Less than 3 percent of visual and performing arts graduates work in jobs categorized as “arts, entertainment, and recreation.” Retail is the most popular job for graduates of 20 of 27 programs.
New York community college students who earn degrees or certificates in mechanic and repair technologies—which includes the type of blue collar occupations that have been in high demand on the labor market—experience a significant wage premium. Median earnings in 9 of 17 programs exceed $50,000 five years after graduation. Unweighted median earnings across mechanic and repair technology programs equal $59,822.
PSEO generates estimates by matching university transcript data with a national job database. PSEO tabulations exclude graduates who earn less than the annual equivalent of full-time work at the prevailing federal minimum wage and those with two or more quarters with no earnings in the reference year. In the likely event that those with degrees in visual and performing arts are more likely to meet the exclusion criteria, the earnings gap between arts degrees and mechanic degrees are larger than reported results show.
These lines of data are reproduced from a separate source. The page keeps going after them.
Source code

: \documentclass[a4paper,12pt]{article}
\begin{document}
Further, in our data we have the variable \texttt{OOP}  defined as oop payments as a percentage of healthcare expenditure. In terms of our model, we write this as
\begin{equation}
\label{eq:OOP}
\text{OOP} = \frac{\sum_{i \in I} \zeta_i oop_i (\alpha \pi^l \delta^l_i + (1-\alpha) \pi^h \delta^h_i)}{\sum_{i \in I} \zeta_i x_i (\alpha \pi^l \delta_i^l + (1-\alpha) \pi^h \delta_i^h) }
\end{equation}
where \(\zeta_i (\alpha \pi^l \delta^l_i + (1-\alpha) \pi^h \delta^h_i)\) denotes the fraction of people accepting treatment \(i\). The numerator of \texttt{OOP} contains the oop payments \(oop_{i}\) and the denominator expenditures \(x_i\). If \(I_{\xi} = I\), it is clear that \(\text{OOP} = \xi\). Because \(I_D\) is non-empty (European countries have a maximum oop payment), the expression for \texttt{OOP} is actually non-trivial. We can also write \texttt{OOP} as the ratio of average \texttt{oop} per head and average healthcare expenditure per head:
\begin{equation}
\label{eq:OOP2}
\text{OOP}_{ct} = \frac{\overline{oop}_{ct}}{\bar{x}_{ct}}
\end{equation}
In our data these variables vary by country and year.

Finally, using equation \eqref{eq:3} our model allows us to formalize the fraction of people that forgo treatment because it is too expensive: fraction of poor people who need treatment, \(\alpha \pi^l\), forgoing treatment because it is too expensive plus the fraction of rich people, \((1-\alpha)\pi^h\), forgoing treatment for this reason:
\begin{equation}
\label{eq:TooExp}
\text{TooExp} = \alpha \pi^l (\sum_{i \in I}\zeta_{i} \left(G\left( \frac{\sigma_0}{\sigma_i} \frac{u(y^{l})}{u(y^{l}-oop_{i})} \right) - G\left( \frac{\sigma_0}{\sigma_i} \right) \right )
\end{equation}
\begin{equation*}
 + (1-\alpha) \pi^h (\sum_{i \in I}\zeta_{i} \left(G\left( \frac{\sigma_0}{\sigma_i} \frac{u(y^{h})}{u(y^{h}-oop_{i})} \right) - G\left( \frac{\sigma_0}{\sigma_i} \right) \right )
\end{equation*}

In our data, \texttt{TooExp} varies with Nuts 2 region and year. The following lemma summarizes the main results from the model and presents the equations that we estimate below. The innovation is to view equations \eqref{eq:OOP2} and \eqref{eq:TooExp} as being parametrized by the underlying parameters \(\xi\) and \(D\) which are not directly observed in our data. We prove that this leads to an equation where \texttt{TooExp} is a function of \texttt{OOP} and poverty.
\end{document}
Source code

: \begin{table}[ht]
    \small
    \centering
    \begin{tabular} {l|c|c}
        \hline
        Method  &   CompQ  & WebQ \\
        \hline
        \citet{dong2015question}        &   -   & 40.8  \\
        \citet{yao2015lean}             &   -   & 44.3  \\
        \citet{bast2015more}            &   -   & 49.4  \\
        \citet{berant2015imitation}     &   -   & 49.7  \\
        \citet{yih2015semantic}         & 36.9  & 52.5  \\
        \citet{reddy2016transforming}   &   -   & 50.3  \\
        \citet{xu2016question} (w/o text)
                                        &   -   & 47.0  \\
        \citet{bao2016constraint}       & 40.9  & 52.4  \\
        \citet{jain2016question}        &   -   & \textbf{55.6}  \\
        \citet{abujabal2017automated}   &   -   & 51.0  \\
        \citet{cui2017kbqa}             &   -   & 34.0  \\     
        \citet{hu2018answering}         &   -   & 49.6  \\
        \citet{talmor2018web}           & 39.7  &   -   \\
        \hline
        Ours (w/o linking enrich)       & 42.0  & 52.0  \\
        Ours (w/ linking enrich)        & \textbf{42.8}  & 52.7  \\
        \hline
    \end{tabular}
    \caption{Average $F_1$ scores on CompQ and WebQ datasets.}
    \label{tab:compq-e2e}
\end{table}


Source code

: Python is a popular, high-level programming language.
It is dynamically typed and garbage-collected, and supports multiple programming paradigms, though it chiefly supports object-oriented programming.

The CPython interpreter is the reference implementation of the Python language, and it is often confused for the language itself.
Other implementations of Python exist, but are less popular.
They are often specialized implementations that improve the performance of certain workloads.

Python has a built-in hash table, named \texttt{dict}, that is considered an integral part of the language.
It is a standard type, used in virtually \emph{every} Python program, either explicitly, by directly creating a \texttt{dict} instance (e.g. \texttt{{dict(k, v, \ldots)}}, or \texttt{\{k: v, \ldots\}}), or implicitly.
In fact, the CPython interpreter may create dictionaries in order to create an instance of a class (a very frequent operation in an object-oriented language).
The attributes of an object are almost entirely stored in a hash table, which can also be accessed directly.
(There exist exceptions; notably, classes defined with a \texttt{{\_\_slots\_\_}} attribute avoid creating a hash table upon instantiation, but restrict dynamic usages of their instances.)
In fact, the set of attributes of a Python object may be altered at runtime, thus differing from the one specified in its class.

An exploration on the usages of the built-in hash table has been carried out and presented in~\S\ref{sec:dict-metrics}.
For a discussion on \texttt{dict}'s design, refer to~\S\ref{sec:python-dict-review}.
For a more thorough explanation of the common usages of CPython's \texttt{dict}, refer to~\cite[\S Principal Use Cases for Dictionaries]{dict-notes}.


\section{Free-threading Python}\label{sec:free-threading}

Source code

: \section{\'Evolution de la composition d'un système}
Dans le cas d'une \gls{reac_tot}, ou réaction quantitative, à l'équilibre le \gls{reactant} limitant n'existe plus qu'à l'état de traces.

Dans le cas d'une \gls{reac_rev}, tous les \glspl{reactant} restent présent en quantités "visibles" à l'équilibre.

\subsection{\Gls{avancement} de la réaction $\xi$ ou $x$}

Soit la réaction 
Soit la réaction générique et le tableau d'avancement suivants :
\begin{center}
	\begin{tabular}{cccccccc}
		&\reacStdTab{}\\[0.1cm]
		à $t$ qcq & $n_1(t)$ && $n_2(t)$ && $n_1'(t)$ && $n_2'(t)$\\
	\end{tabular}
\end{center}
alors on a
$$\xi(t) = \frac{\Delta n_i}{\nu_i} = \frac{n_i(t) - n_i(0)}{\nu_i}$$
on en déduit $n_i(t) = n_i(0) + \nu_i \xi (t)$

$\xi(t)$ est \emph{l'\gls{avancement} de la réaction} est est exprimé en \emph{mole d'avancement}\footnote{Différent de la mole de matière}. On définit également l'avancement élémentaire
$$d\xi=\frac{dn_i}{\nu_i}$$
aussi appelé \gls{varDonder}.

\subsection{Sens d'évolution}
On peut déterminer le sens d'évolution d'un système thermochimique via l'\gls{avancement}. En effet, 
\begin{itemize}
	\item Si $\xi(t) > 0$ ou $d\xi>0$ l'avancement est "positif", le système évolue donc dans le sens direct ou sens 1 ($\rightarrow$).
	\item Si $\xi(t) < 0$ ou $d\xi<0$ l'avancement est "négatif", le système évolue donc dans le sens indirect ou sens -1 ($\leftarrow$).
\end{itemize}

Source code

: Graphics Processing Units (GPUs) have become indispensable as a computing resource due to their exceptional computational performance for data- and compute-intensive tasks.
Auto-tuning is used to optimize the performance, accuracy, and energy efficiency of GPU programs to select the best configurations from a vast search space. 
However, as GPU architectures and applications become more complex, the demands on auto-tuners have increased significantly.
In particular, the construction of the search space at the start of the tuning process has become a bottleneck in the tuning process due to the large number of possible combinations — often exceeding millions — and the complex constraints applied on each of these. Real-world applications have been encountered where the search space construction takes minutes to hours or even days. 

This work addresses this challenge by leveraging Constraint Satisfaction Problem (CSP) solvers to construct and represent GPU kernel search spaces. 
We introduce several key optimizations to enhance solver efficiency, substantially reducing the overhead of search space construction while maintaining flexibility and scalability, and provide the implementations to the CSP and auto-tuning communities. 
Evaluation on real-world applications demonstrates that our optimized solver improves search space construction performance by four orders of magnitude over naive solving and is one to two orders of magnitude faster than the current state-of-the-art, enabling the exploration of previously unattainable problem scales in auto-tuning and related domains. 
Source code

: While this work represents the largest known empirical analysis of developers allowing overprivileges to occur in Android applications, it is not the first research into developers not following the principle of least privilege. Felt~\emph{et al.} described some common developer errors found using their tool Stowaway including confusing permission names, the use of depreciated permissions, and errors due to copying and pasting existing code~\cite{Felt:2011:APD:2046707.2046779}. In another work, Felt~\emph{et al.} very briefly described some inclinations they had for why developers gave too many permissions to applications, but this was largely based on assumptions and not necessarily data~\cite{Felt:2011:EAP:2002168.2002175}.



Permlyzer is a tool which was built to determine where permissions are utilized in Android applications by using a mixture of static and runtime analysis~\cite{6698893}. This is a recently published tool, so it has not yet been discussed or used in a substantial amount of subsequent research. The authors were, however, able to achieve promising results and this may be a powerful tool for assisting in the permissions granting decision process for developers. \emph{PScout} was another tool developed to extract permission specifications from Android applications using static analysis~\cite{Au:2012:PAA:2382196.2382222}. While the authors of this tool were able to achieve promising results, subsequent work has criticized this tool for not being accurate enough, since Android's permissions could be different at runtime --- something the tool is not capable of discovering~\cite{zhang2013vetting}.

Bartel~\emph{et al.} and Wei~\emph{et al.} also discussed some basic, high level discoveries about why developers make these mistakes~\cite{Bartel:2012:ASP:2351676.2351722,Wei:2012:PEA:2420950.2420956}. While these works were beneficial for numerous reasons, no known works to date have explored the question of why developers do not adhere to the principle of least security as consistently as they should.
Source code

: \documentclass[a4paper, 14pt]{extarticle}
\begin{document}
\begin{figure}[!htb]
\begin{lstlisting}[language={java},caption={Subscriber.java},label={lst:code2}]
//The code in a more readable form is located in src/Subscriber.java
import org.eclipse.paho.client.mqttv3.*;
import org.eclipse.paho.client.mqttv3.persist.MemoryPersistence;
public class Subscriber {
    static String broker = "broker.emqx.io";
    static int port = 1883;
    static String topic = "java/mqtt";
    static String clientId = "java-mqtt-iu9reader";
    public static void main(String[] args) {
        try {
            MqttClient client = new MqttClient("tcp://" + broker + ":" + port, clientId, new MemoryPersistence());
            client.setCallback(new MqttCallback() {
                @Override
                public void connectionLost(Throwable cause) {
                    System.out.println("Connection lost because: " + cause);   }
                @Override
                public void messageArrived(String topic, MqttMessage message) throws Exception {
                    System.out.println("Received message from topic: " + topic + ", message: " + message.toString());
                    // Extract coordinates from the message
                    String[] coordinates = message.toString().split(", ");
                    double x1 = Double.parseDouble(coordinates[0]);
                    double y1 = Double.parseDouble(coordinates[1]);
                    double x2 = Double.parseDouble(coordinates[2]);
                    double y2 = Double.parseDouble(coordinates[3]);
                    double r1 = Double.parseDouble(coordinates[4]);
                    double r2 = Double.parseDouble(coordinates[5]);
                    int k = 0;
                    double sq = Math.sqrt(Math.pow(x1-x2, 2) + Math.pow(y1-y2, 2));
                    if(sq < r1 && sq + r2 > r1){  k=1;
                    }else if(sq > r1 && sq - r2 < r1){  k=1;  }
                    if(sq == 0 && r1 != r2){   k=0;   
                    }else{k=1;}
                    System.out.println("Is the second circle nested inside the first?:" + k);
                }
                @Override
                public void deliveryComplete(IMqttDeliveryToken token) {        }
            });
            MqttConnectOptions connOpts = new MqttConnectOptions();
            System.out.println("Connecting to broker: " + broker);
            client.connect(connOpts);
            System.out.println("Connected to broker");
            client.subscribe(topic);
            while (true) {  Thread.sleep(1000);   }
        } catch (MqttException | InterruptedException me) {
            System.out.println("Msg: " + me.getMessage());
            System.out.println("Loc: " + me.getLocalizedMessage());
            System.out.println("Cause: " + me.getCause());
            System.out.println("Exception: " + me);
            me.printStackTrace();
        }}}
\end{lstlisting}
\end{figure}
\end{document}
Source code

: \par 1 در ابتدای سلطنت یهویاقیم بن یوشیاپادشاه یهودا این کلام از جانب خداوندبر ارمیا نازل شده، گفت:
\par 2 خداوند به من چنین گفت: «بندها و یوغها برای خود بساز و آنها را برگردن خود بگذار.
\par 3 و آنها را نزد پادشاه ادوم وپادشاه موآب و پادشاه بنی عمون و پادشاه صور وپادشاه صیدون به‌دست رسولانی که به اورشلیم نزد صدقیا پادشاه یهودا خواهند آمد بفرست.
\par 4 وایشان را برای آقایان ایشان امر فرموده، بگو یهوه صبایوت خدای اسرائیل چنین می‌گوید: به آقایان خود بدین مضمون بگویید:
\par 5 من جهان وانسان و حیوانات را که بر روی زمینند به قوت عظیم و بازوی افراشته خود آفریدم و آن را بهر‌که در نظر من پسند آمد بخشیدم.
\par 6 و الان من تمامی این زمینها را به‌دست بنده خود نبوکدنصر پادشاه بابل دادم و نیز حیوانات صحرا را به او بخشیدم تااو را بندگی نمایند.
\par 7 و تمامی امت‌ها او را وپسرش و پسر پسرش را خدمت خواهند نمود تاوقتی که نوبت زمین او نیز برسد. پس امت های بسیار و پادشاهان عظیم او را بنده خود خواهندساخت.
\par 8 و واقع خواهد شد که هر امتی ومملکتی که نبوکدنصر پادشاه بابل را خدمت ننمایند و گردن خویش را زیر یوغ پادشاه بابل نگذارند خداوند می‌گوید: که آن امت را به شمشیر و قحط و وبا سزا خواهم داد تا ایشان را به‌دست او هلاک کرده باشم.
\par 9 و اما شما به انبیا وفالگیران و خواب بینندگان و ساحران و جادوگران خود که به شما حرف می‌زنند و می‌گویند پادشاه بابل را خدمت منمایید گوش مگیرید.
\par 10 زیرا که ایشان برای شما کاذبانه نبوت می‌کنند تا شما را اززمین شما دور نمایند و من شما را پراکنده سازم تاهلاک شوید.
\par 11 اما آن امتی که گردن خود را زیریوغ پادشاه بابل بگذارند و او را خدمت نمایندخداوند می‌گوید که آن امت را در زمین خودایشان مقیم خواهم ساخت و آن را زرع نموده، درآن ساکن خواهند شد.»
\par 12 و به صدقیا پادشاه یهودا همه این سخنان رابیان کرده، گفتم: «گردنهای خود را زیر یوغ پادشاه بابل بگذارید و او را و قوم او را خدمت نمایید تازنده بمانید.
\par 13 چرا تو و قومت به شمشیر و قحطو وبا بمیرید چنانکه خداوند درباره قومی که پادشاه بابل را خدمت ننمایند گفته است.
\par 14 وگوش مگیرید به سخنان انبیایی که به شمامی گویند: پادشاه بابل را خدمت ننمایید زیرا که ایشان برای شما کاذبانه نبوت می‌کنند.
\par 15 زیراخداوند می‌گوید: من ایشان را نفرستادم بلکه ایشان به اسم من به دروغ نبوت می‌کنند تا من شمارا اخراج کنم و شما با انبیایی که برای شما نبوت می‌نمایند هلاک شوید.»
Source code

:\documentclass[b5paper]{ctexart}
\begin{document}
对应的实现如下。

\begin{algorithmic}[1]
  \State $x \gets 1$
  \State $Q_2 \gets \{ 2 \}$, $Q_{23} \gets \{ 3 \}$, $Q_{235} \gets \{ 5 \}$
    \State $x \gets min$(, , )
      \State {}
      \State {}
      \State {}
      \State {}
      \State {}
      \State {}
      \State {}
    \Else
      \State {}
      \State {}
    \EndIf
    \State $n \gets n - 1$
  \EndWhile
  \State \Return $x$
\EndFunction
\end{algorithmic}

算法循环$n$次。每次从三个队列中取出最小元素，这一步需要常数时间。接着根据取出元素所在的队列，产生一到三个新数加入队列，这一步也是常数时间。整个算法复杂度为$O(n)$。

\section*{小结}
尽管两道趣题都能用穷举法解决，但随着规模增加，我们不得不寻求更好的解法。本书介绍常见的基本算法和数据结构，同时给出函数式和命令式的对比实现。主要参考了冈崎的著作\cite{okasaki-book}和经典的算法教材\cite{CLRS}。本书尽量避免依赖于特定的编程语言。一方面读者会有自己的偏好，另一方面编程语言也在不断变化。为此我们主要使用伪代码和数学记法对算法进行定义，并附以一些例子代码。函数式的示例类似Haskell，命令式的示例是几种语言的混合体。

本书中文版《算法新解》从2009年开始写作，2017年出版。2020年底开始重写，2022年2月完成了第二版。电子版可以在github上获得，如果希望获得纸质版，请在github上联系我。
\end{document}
Notably, PSEO only provides data for graduates. Only 25 percent of New York community college students graduate in three years. That number is likely to decrease if enrollment does not require financial commitments from students.
New York State has experimented with offering tuition-free two- and four-year degree programs under its Excelsior Scholarship program created in 2017. Stringer argues that Excelsior’s requirement that scholarship participants must be enrolled as full-time students is prohibitive to many New Yorkers. Eighty percent of community college students work, and 39 percent work full-time. Moreover, 26 percent of community college students are parents, and 1 in 5 have a learning disability.
These factors could help to explain why, according to Stringer, fewer than 1 percent of community college students in New York received the Excelsior Scholarship in 2017-18.
Stringer is correct that the program requirements hinder many individuals from using Excelsior Scholarships at community colleges.
But the data does not bear his and other public officials’ assumption that any college degree is a valuable college degree out.